So Today, I’m going to tell you a story which may or may not have to do with various plant-based ideas involving schools. Partially because I want to tell this story, and partially because I think you’ll enjoy it.

I grew up a lot in Colorado. Now, in Colorado, the state flower is a pretty little thing. It’s the blue columbine. It’s also an endangered flower, so if it’s found, you’re not allowed to kill it.

A school in my town had pissed off an entire group of students. Notably, the senior class of the year. On the “senior skip/prank day”, all the seniors showed up. No pranks. The school was a little baffled.

Until the next season, when small blooms appeared in the lawn of the school. Tiny little blossoms. The students seemed not to cross the lawn as much. They all seemed to know something that staff didn’t know.

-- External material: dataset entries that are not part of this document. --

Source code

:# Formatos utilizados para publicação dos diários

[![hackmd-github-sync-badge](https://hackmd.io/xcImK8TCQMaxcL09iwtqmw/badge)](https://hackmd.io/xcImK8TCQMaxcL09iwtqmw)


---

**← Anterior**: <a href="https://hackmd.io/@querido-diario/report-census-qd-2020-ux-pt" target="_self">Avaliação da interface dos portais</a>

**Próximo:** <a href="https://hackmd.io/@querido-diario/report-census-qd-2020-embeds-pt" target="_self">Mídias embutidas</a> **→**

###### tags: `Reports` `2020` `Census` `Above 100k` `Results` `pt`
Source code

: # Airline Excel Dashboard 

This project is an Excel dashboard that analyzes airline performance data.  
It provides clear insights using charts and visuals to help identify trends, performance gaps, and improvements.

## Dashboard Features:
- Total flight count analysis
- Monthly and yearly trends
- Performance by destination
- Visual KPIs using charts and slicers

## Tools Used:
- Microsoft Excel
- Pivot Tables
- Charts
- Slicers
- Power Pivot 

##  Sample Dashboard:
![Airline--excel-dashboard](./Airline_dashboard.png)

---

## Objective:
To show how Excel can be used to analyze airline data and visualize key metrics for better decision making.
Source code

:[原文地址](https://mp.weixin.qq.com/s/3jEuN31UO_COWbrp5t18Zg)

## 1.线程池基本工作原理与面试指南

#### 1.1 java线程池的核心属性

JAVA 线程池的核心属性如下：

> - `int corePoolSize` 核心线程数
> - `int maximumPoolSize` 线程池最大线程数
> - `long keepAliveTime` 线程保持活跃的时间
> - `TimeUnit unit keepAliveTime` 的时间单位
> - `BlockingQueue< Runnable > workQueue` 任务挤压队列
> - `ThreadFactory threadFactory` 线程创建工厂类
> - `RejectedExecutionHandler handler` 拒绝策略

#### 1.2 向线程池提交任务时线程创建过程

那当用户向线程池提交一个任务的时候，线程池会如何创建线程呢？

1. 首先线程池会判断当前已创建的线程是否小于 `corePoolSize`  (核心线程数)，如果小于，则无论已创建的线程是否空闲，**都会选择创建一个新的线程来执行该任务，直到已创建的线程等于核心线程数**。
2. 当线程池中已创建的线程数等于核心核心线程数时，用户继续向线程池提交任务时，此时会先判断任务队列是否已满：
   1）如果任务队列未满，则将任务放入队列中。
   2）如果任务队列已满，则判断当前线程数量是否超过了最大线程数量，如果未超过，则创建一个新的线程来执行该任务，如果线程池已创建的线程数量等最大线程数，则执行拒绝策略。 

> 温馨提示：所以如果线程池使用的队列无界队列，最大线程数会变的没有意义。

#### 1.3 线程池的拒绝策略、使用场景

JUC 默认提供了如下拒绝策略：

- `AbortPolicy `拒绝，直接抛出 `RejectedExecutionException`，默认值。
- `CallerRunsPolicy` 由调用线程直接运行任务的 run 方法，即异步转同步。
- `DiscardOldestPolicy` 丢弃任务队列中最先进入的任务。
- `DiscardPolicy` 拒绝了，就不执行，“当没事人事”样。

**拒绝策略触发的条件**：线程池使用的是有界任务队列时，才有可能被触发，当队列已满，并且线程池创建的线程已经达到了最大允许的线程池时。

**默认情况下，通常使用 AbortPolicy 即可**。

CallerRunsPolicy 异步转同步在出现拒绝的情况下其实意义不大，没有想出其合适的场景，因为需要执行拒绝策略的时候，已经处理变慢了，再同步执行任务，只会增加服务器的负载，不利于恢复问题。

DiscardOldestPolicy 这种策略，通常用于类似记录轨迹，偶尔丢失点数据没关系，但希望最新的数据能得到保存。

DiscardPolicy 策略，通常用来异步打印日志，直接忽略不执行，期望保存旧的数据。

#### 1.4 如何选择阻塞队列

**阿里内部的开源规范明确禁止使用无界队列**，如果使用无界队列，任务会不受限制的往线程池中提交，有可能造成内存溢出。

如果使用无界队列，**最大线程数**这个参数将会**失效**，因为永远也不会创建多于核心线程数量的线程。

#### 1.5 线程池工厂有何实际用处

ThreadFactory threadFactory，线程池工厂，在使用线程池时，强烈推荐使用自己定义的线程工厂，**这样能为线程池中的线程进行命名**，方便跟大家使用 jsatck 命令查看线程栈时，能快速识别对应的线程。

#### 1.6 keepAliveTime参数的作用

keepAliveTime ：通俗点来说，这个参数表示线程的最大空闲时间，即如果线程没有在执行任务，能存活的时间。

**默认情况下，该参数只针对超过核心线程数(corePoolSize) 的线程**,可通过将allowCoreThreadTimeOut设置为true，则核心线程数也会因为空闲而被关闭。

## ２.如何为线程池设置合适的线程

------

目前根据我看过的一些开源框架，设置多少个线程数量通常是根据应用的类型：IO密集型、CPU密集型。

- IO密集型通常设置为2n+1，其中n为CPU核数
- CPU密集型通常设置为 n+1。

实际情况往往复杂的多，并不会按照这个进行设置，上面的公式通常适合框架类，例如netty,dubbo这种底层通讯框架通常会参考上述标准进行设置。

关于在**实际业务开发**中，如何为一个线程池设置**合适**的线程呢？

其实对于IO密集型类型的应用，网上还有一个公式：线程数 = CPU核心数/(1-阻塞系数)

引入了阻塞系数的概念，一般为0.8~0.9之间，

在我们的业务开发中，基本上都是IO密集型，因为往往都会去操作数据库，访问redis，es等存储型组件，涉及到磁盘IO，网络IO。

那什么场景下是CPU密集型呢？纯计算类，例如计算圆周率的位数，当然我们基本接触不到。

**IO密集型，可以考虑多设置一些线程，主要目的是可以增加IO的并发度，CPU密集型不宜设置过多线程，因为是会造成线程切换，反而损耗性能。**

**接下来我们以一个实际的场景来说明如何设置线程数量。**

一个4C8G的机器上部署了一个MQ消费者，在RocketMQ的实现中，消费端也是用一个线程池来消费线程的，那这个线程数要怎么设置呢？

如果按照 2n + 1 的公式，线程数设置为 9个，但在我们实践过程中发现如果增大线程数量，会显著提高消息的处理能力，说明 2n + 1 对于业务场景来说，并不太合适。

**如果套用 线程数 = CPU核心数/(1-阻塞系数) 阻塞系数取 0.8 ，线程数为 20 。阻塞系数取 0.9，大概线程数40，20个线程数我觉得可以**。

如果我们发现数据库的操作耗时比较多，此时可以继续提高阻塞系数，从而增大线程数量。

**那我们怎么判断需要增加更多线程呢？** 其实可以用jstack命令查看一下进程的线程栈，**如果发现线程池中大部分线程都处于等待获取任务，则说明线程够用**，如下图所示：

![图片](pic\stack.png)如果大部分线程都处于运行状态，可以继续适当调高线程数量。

Slowly the blossoms grew. Blue columbines. Neatly planted… in the form of a cock.

The seniors were revenged. The school would have to replant every flower- thousands of them- in order to hide the shame. They ended up just planting a bunch more and calling it a garden in an attempt to cover it up. But the town knew. The school hushed up the news and newspapers, but everyone had a kid in that school.

Flash back to sixth grade, and one of my teachers is giving away old plants someone gave her. Most of them are wilting messes of flowers, but some are holding on. I choose a mint plant, because little me “wants to make tea like the old-fashioned days”.

I plant the mint.

Mint, as it happens, is a leafy monster of doom. One must not plant it anywhere it may have a chance to grow and spread. Because it will choke your daffodils, daisies, roses, and steal all the water from them and then climb over them all in an attempt to dominate the entire available earth. It overtook our whole front garden, which was a mess anyway, so no-one minded, but to this day there is a giant monster of mint in front of my childhood home.

My current university has been a butt to me. My current university has a giant green, along with several side gardens.

Mint can grow from cuttings.

I leave you to draw your own conclusions about my last year at this school, and what I might do the night before I leave.